The company licensed Bluetooth designs on Tuesday from telecommunications equipment maker Ericsson, which controls most of the technology's patents. Via will spend the next three months deciding what to do next, such as whether or not to embed Bluetooth into its chipsets, said Gaynor de Wit, Via's marketing specialist.
"We're looking at all the possible applications at the moment," she said. An early favorite appears to be adding Bluetooth to the chips Via sells to computer and cell phone makers.
Bluetooth is a radio technology for connecting peripherals, handhelds, cell phones and other devices to personal computers. The technology emits a very powerful signal, but it has a range of just 10 feet.
Via is the latest of the growing number of makers of chips, laptop and cell phones to begin adopting Bluetooth. The technology has won some high-profile converts, such as Microsoft, which now plans to use it to eliminate the cables connecting a keyboard or mouse to a PC. And Apple Computer plans to use Bluetooth to wirelessly synchronize a handheld device to an Apple computer or laptop.
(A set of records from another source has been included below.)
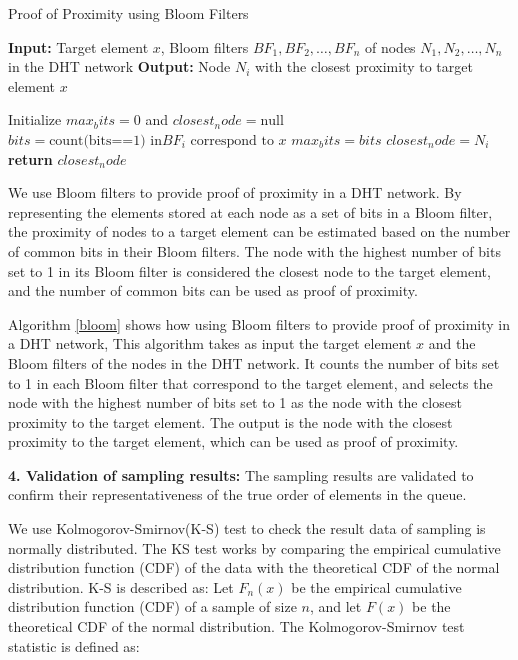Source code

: \documentclass[twocolumn]{article}
\begin{document}
\begin{algorithm}[htbp]
  \caption{Proof of Proximity using Bloom Filters\cite{bloom_filter}}
  \label{bloom}
\begin{algorithmic}[1]
\State \textbf{Input:} Target element $x$, Bloom filters $BF_1, BF_2, \dots, BF_n$ of nodes $N_1, N_2, \dots, N_n$ in the DHT network
\State \textbf{Output:} Node $N_i$ with the closest proximity to target element $x$

\State Initialize $max_bits = 0$ and $closest_node = \text{null}$
\State $bits = \text{count(bits==1) in} BF_i \text{ correspond to } x$
\State $max_bits = bits$
\State $closest_node = N_i$
\EndIf
\EndFor
\State \textbf{return} $closest_node$
\end{algorithmic}
\end{algorithm}

We use Bloom filters to provide proof of proximity in a DHT network. By representing the elements stored at each node as a set of bits in a Bloom filter, the proximity of nodes to a target element can be estimated based on the number of common bits in their Bloom filters. The node with the highest number of bits set to 1 in its Bloom filter is considered the closest node to the target element, and the number of common bits can be used as proof of proximity.

Algorithm \ref{bloom} shows how using Bloom filters to provide proof of proximity in a DHT network, This algorithm takes as input the target element $x$ and the Bloom filters of the nodes in the DHT network. It counts the number of bits set to 1 in each Bloom filter that correspond to the target element, and selects the node with the highest number of bits set to 1 as the node with the closest proximity to the target element. The output is the node with the closest proximity to the target element, which can be used as proof of proximity.

\textbf{4. Validation of sampling results:} The sampling results are validated to confirm their representativeness of the true order of elements in the queue.

We use Kolmogorov-Smirnov(K-S) test to check the result data of sampling is normally distributed. The KS test works by comparing the empirical cumulative distribution function (CDF) of the data with the theoretical CDF of the normal distribution. K-S is described as:
Let $F_{n}(x)$ be the empirical cumulative distribution function (CDF) of a sample of size $n$, and let $F(x)$ be the theoretical CDF of the normal distribution. The Kolmogorov-Smirnov test statistic is defined as:
\end{document}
Bluetooth is supposed to have its breakthrough year in 2003, according to analyst firm IDC. The Bluetooth semiconductor market could grow to $2.6 billion in 2006 from $76.6 million last year, the market research firm predicted. Consumers and businesses would purchase 560 million Bluetooth-enabled devices by 2005, market researcher Gartner projected.
Via got into the microprocessor market in 1999 when it acquired the microprocessor divisions of National Semiconductor and IDT, named Cyrix and Centaur, respectively. The first chips came out in 2000.
Via specializes in cut-rate processors that are largely sold in developing nations. In China, for instance, many manufacturers bundle Via's chips with computers running Microsoft's ancient DOS operating system. Other chipmakers, such as Intel, have yet to announce their Bluetooth intentions.